Report how many lines in the records hold the string "your"; give the number and nothing else.
Top of Records for this task
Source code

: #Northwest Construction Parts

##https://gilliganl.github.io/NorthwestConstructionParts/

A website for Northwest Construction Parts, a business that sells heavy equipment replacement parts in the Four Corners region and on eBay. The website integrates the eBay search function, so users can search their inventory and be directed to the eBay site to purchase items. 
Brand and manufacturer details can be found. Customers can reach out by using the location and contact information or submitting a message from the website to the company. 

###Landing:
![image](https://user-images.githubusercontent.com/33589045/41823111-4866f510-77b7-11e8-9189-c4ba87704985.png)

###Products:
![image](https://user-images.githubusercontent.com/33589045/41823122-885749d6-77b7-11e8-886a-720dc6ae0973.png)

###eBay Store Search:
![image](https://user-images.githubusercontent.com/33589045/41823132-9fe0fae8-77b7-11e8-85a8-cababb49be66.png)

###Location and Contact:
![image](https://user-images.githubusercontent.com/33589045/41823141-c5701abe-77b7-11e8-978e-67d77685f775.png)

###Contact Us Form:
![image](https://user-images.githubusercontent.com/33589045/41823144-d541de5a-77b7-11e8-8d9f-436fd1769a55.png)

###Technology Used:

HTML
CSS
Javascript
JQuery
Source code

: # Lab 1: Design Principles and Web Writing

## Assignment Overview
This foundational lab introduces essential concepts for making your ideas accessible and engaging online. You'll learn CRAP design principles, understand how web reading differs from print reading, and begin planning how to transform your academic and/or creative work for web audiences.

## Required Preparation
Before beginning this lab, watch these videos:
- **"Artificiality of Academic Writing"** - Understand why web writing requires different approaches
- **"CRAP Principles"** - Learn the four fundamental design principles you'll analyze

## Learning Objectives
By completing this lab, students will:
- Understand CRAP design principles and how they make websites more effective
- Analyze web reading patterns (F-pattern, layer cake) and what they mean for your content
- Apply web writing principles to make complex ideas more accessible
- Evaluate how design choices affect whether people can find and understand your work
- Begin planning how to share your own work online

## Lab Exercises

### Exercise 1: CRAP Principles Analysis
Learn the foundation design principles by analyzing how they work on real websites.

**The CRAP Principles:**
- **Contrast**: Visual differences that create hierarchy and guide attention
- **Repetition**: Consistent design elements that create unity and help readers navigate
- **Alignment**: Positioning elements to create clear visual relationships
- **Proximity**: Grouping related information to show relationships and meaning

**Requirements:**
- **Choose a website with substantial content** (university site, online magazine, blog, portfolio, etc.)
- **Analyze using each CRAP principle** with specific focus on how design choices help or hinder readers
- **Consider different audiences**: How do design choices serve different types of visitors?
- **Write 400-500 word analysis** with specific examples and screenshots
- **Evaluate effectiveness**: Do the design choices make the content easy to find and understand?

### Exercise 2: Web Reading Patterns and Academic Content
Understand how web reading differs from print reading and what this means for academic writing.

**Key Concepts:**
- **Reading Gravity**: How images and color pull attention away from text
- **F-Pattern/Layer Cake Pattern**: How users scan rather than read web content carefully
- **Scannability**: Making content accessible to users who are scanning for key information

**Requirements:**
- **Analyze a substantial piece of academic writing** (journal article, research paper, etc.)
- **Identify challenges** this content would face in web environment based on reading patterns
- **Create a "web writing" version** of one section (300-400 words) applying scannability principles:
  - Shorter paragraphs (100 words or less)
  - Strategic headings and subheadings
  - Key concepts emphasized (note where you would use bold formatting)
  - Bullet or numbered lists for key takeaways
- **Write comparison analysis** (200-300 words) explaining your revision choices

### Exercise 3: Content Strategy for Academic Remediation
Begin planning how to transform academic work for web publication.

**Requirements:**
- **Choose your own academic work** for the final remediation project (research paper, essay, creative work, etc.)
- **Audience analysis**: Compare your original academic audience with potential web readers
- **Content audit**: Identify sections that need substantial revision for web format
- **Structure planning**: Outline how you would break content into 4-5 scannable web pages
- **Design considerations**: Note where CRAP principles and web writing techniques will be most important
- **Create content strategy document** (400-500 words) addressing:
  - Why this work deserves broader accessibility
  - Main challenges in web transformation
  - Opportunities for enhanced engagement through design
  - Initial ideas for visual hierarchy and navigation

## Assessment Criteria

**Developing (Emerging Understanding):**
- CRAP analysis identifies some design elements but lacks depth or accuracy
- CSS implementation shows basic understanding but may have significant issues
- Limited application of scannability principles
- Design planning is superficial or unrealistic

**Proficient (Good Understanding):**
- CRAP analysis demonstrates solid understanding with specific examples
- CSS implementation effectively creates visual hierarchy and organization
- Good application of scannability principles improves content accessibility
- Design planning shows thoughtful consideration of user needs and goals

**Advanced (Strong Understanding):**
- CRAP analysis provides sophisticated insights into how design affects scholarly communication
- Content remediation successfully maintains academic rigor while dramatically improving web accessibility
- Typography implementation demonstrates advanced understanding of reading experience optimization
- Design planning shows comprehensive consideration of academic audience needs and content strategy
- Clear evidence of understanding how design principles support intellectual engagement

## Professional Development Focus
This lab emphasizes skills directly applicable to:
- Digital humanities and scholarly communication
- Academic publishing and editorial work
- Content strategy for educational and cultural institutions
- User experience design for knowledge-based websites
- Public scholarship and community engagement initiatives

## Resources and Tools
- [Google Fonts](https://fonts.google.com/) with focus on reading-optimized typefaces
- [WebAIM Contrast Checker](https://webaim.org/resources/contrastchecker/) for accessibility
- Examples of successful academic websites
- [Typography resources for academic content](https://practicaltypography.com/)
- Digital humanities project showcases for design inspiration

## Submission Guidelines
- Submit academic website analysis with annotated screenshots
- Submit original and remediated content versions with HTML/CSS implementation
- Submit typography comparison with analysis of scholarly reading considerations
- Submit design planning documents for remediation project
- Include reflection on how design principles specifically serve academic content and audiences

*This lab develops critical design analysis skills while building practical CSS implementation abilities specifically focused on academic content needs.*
Bottom of Records for this task
**Solution to this exercise**
7